Description of the task: When checking the entries below, count every line with the word "packages", then give only that number.

Data shown:
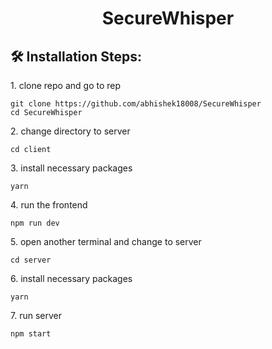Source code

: <h1 align="center" id="title">SecureWhisper</h1>

<h2>🛠️ Installation Steps:</h2>

<p>1. clone repo and go to rep</p>

```
git clone https://github.com/abhishek18008/SecureWhisper
cd SecureWhisper
```

<p>2. change directory to server</p>

```
cd client
```

<p>3. install necessary packages</p>

```
yarn
```

<p>4. run the frontend</p>

```
npm run dev
```

<p>5. open another terminal and change to server</p>

```
cd server
```

<p>6. install necessary packages</p>

```
yarn
```

<p>7. run server</p>

```
npm start
```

Answer: 2